Todos decidimos en nuestras vidas. Eso creemos y eso buscamos. Decidimos consciente e inconscientemente, de forma impulsiva o reflexiva.
Como la decisión parece brotar de nuestro cuerpo creemos que nos pertenece tanto como el pastel que hemos elegido en la confitería y la mano que lo sujeta. Una forma de decidir es elegir o rechazar, o hablar o estarse callado. ¿Aztrazéneca o Pfeizer? Menuda angustia.
Como decidimos de continuo creemos por ello que somos libres. Los yonkis deciden dónde van a pillar. Los asesinos en serie eligen a sus víctimas o los jugadores de bingo compulsivos eligen el cartón, ahora online.

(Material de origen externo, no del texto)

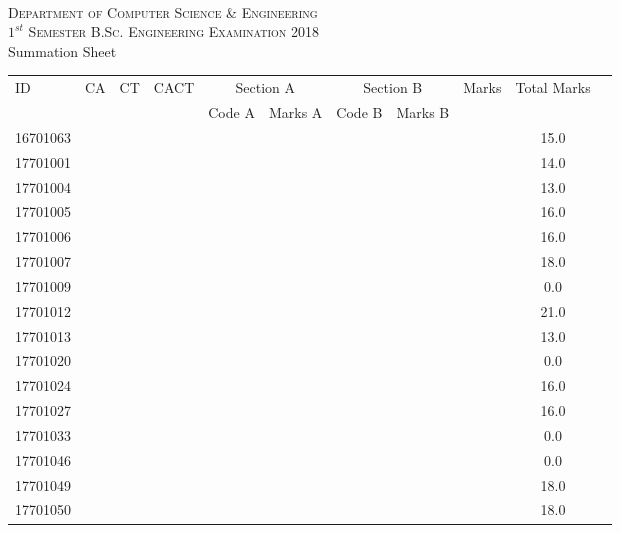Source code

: \documentclass[12pt]{article}
\begin{document}
    \centering
    \begin{minipage}[m]{.8\textwidth} \centering 
	\smallskip
	\\
	\textsc{Department of Computer Science \& Engineering}\\
	\textsc{$1^{st}$ Semester B.Sc. Engineering Examination 2018}\\
	{\large {\sc Summation Sheet}}\\  
    \end{minipage} 
    \begin{center} 
	\renewcommand{\arraystretch}{1.08}
	\begin{small}
    \begin{tabular}{|l|c|c|c|c|c|c|c|c|c|c|} \hline
	\multirow{2}{*}{ID} & 	\multirow{2}{*}{CA}  & 	\multirow{2}{*}{CT}  & 	\multirow{2}{*}{CACT}  & \multicolumn{2 }{|c|}{Section A}& \multicolumn{2 }{c|}{Section B} & 	\multirow{2}{*}{Marks}  & 	\multirow{2}{*}{Total Marks}  \\ 
	&  &  &  & Code A & Marks A & Code B & Marks B&  &  \\ \hline
16701063 &  &  &  &  &  &  &  &  & 15.0\\ \hline 
17701001 &  &  &  &  &  &  &  &  & 14.0\\ \hline 
17701004 &  &  &  &  &  &  &  &  & 13.0\\ \hline 
17701005 &  &  &  &  &  &  &  &  & 16.0\\ \hline 
17701006 &  &  &  &  &  &  &  &  & 16.0\\ \hline 
17701007 &  &  &  &  &  &  &  &  & 18.0\\ \hline 
17701009 &  &  &  &  &  &  &  &  & 0.0\\ \hline 
17701012 &  &  &  &  &  &  &  &  & 21.0\\ \hline 
17701013 &  &  &  &  &  &  &  &  & 13.0\\ \hline 
17701020 &  &  &  &  &  &  &  &  & 0.0\\ \hline 
17701024 &  &  &  &  &  &  &  &  & 16.0\\ \hline 
17701027 &  &  &  &  &  &  &  &  & 16.0\\ \hline 
17701033 &  &  &  &  &  &  &  &  & 0.0\\ \hline 
17701046 &  &  &  &  &  &  &  &  & 0.0\\ \hline 
17701049 &  &  &  &  &  &  &  &  & 18.0\\ \hline 
17701050 &  &  &  &  &  &  &  &  & 18.0\\ \hline 

\end{tabular}
\end{small}
\end{center}
\end{document}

Creemos que somos libres cuando decidimos pero quizás no sea así en realidad. En esto confían para manipularnos los expertos en márketing, los de comunicación y en política, que bien pudieran ser los tres en uno, como Iván Redondo. Pedro Sánchez lo eligió a él. Decidió. Muchísimas veces no decidimos porque no podemos. No decidimos tener una alergia, el coche con el que vamos a chocarnos, a nuestros padres ni el país donde nacemos. No elegimos nuestros genes, que no nos dejan elegir si nos quedaremos calvos o no. Aunque luego podamos decidir viajar a Turquía.
Hacerte adulto es decidir más veces, ir decidiendo tus hipotecas, tus errores y tus enemigos hasta que te encuentras delante del cura o del concejal preguntándote a ti mismo y en silencio qué, cómo y cuándo decidiste casarte o te dejaste decidir. A partir de ahí decidirás menos.

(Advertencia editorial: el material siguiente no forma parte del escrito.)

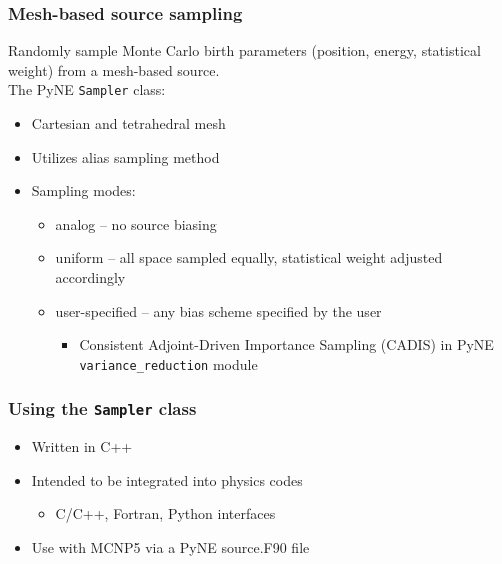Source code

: \documentclass[xcolor=x11names,compress]{beamer}
\begin{document}
\begin{frame}
\frametitle{Mesh-based source sampling}

Randomly sample Monte Carlo birth parameters (position, energy, statistical weight) from a mesh-based source.\\
\vspace{0.3cm}
The PyNE \texttt{Sampler} class:
\begin{itemize}
\item{Cartesian and tetrahedral mesh}
\item{Utilizes alias sampling method \cite{smith_analysis_2005}}
\item{Sampling modes:}
  \begin{itemize}
  \item{analog -- no source biasing}
  \item{uniform -- all space sampled equally, statistical weight adjusted accordingly}
  \item{user-specified -- any bias scheme specified by the user}
    \begin{itemize}
    \item{Consistent Adjoint-Driven Importance Sampling (CADIS) \cite{haghighat_monte_2003} in PyNE \texttt{variance\_reduction} module}
    \end{itemize}
  \end{itemize}
\end{itemize}
\end{frame}

\begin{frame}
\frametitle{Using the \texttt{Sampler} class}
\Large
\begin{itemize}
\item{Written in C++}
\item{Intended to be integrated into physics codes}
  \begin{itemize}
    \large
    \item{C/C++, Fortran, Python interfaces}
  \end{itemize}
\item{Use with MCNP5 via a PyNE source.F90 file}
\end{itemize}
\end{frame}
\end{document}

Podemos decidir sobre las cosas de nuestras vidas pero yo no puedo entrar en el cuarto de baño del vecino y decidir sobre la suavidad de su ojete y que su papel higiénico sea de triple capa. Sería muy violento. El vecino no se molestará si pongo macetas en mi balcón pero ya será otra cosa si las riego sobre su cabeza -más aún si es el mismo de antes recién llegado de Turquía-. En estos casos no podemos decidir porque no debemos hacerlo.

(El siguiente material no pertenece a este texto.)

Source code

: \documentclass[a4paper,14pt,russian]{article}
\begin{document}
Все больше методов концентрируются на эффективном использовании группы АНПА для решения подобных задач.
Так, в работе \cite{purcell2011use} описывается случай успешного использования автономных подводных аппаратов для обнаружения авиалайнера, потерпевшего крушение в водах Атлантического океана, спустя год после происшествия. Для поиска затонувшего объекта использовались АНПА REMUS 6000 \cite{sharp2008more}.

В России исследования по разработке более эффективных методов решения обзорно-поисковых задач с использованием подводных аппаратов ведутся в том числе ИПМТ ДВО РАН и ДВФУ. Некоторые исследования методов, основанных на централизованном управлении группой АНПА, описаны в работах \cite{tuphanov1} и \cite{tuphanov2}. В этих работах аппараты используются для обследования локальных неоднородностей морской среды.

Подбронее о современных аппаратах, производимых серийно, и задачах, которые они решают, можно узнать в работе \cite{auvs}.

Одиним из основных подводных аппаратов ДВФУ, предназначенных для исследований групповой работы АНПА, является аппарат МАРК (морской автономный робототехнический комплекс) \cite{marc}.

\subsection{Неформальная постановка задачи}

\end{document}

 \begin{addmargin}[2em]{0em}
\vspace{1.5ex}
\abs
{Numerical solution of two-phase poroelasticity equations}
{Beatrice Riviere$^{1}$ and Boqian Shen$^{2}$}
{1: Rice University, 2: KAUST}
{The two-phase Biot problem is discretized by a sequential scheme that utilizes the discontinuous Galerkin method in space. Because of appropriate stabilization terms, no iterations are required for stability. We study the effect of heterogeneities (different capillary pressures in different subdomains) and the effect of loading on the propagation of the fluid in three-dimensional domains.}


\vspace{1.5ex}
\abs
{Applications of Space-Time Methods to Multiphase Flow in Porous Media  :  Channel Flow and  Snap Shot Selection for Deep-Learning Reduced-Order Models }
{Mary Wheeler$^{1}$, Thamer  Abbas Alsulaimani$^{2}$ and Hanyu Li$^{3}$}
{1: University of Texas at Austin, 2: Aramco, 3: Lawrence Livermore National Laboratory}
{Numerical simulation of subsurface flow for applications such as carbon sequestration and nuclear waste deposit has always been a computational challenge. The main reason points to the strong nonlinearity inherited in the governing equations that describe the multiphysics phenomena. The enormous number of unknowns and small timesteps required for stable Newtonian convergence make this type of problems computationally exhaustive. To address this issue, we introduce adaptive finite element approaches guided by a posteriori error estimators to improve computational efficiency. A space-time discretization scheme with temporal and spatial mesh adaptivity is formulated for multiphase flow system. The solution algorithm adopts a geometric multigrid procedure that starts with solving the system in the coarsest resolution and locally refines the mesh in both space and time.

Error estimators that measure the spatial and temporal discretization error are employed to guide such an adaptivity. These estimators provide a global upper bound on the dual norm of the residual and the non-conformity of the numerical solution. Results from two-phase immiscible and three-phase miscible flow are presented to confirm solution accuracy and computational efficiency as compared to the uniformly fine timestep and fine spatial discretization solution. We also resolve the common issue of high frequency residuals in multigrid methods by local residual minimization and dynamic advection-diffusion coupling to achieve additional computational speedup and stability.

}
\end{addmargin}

La democracia es un sistema o forma de Estado que respeta y protege la capacidad de decisión de cada uno de nosotros en nuestras vidas. Pero en democracia el Estado también limita mediante leyes nuestras decisiones para proteger un amplio ámbito de decisión de los demás, que son sus derechos. No nos deja por ejemplo, robar un banco o tirar a un profesor por la ventana. Si decidimos hacerlo, el Estado nos apartará del resto de la sociedad por haber decidido más de la cuenta.
Su comunidad de vecinos no puede decidir dejar de pagar los impuestos municipales; ni mi vecino puede decidir instalarse a vivir en el ascensor. Y ahora que comienza la playa los pijos no pueden decidir que se cierre el Cabo para los horteras que oyen reggetón sin auriculares.
Si hasta ahora ha entendido lo escrito en este aburrido artículo sobre calvos, casamientos y esfínteres, entenderá también que no existe “el derecho a decidir del pueblo catalán”.
Esta frase es una de las insistentes falsedades que durante años hemos oído como una condena en los medios de comunicación. Cuesta creer que esa misma letanía sin sentido vuelva ahora después de aquel delirio colectivo que fue el 1-O, con el meme de la decepcionada chica Puchi. Ya la estamos oyendo estos días: “Allanar el camino”, “escenifican el deshielo”, “diálogo”, “hacer política”, “referéndum pactado”, “solucionar el conflicto”, “judicializar la política”, “unilateralidad”...¡unilateralidad los cojones!, los de Junqueras y Puigdemont, que quisieron por sus gónadas decidir quitarnos nuestro derecho a decidir sobre el país y la Constitución que heredamos de nuestros padres y abuelos, la que ellos y ellas decidieron en 1978. He enseñado a mis alumnos que nada ni nadie ‘manda’ más que la Constitución, ni el Rey ni el Gobierno ni el pueblo español. Sánchez ha decidido el indulto de esta gente. Bien, nada que reprochar si puede legalmente. ‘Entre pillos anda el juego’, qué gran película. Ya decidiremos los ciudadanos según la cartelera.
Los catalanes no tienen ningún derecho a decidir sobre una parte de España, porque no es “suya” de la misma forma que los almerienses no podemos decidir si recuperamos o no el reino de Almería de hace más de mil años. “Derecho a decidir” de los ciudadanos de Cataluña o de Móstoles es una frase sin sentido, vacía de contenido. Tan absurda como si yo digo que tengo “derecho a decidir si me toca la lotería”. Pero si una frase absurda se toma en serio por mucha gente se vuelve peligrosa. A partir de ahora depende de usted, usted sí que podrá decidir si comprende o no esta modesta columna. ¿O no?